No caso, recorde-se, a AT fundou tal não aceitação de tais verbas como ajudas de custo à luz de diversos factos-índice, como seja o de tais montantes serem fixados anualmente, variando o seu montante de acordo com a categoria profissional do funcionário, e serem processados por cada dia útil de cada ano, quando cada administrador tinha viatura atribuída pela entidade patronal, a qual suportava todos os seus gastos e quando todas as despesas de alojamento e alimentação foram suportadas pela mesma entidade patronal em outra rubrica, de “Deslocações e estadas”, pelo que não se vislumbrava a que outras despesas, feitas pelo ora recorrente em nome e em benefício da sua entidade patronal, se pudessem reportar as escrituradas a este título de ajudas de custo na sua contabilidade, que assim só o poderiam ser a título de remuneração ou de complemento de remuneração, tendo aliás, em conta o respectivo conceito, então com assento no art.º 82.º do RJCIT, aprovado pelo art.º 1.º do Dec-Lei n.º 49408, de 24.11.1969, e que dispunha:
A retribuição compreende a remuneração de base e todas as outras prestações regulares e periódicas feitas, feitas directa ou indirectamente, em dinheiro ou em espécie – seu n.º2.
Até prova em contrário, presume-se constituir retribuição toda e qualquer prestação da entidade patronal ao trabalhador – seu n.º3.

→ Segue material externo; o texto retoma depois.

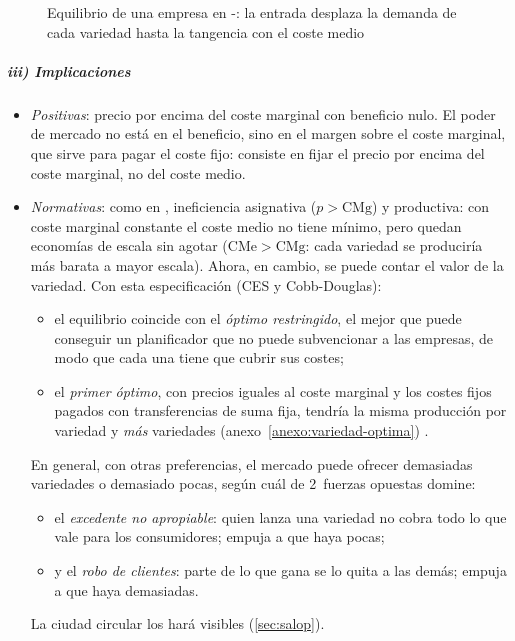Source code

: \documentclass[11pt]{article}
\begin{document}
\begin{figure}[H]
\centering
\caption{Equilibrio de una empresa en -: la entrada desplaza la demanda de cada variedad hasta la tangencia con el coste medio}\label{fig:dixit-stiglitz}
\end{figure}

\subparagraph{iii) Implicaciones}

\begin{itemize}
\item \emph{Positivas}: precio por encima del coste marginal con beneficio nulo. El poder de mercado no está en el beneficio, sino en el margen sobre el coste marginal, que sirve para pagar el coste fijo: consiste en fijar el precio por encima del coste marginal, no del coste medio.
\item \emph{Normativas}: como en , ineficiencia asignativa ($p>\mathrm{CMg}$) y productiva: con coste marginal constante el coste medio no tiene mínimo, pero quedan economías de escala sin agotar ($\mathrm{CMe}>\mathrm{CMg}$: cada variedad se produciría más barata a mayor escala). Ahora, en cambio, se puede contar el valor de la variedad. Con esta especificación (CES y Cobb-Douglas):
  \begin{itemize}
  \item el equilibrio coincide con el \emph{óptimo restringido}, el mejor que puede conseguir un planificador que no puede subvencionar a las empresas, de modo que cada una tiene que cubrir sus costes\nocite{DixitStiglitz1977Monopolistic};
  \item el \emph{primer óptimo}, con precios iguales al coste marginal y los costes fijos pagados con transferencias de suma fija, tendría la misma producción por variedad y \emph{más} variedades (anexo~\ref{anexo:variedad-optima}) .
  \end{itemize}
  En general, con otras preferencias, el mercado puede ofrecer demasiadas variedades o demasiado pocas, según cuál de 2~fuerzas opuestas domine\nocite{Spence1976Product,MankiwWhinston1986Free}:
  \begin{itemize}
  \item el \emph{excedente no apropiable}: quien lanza una variedad no cobra todo lo que vale para los consumidores; empuja a que haya pocas;
  \item y el \emph{robo de clientes}: parte de lo que gana se lo quita a las demás; empuja a que haya demasiadas.
  \end{itemize}
  La ciudad circular los hará visibles (\ref{sec:salop}).
\end{itemize}
\end{document}
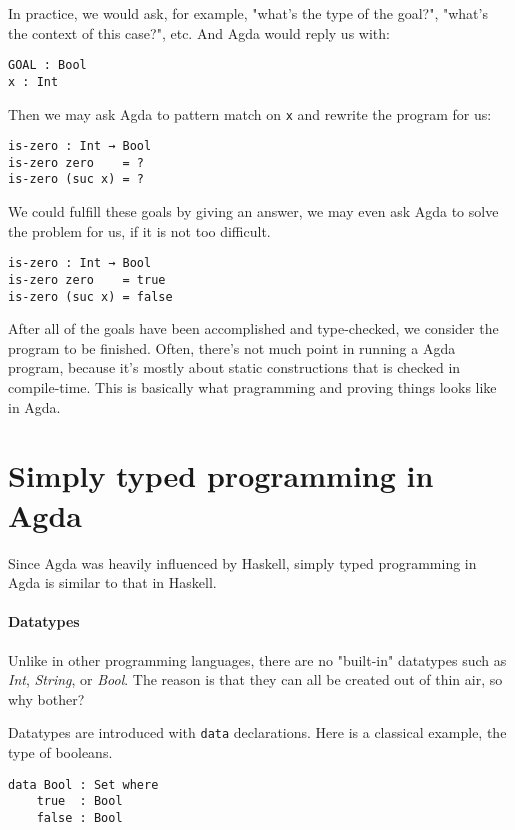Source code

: \documentclass[../thesis.tex]{subfiles}
\begin{document}
In practice, we would ask, for example, "what's the type of the goal?",
 "what's the context of this case?", etc. And Agda would reply us with:

\begin{lstlisting}
GOAL : Bool
x : Int
\end{lstlisting}

Then we may ask Agda to pattern match on {\lstinline|x|} and rewrite the program for us:

\begin{lstlisting}
is-zero : Int → Bool
is-zero zero    = ?
is-zero (suc x) = ?
\end{lstlisting}

We could fulfill these goals by giving an answer, we may even ask Agda to solve
the problem for us, if it is not too difficult.

\begin{lstlisting}
is-zero : Int → Bool
is-zero zero    = true
is-zero (suc x) = false
\end{lstlisting}

After all of the goals have been accomplished and type-checked, we consider the
program to be finished. Often, there's not much point in running a Agda program,
because it's mostly about static constructions that is checked in compile-time.
This is basically what pragramming and proving things looks like in Agda.

\section{Simply typed programming in Agda}

Since Agda was heavily influenced by Haskell, simply typed programming in Agda
is similar to that in Haskell.

\paragraph{Datatypes}

Unlike in other programming languages, there are no "built-in"
datatypes such as \textit{Int}, \textit{String}, or \textit{Bool}.
The reason is that they can all be created out of thin air, so why bother?

Datatypes are introduced with {\lstinline|data|} declarations.
Here is a classical example, the type of booleans.

\begin{lstlisting}
data Bool : Set where
    true  : Bool
    false : Bool
\end{lstlisting}
\end{document}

Tais factos-índice à luz da experiência comum, levam-nos a concluir que tais montantes não terão a natureza de ajudas de custo, porque seria extremamente invulgar que um trabalhador se deslocasse ao serviço da sua entidade patronal, invariavelmente, todos os dias úteis do ano ou perfizesse o mesmo montante diário de ajuda de custo, durante doze meses num ano, servindo tal materialidade como factos-índice tendentes a demonstrar essa realidade, para mais quando a entidade patronal já suportava todos os custos atinentes a essas deslocações, cujos montantes fazia inscrever na sua contabilidade a outros títulos, como não se encontra em causa, não existindo também quaisquer elementos que permitissem especificar e controlar tais ajudas de custo, pelo que desta forma não deixou a AT de cumprir o ónus probatório que sobre si impendia, para desconsiderar tais verbas como tendo natureza de verdadeiras ajudas de custo, nos termos do disposto na regra geral do então art.º 342.º do Código Civil e hoje do art.º 74.º n.º1 da LGT, e proceder à liquidação de IRS em sede do respectivo beneficiário dessas quantias que o mesmo, oportunamente, não declarara (cfr. art.º 78.º do CIRS).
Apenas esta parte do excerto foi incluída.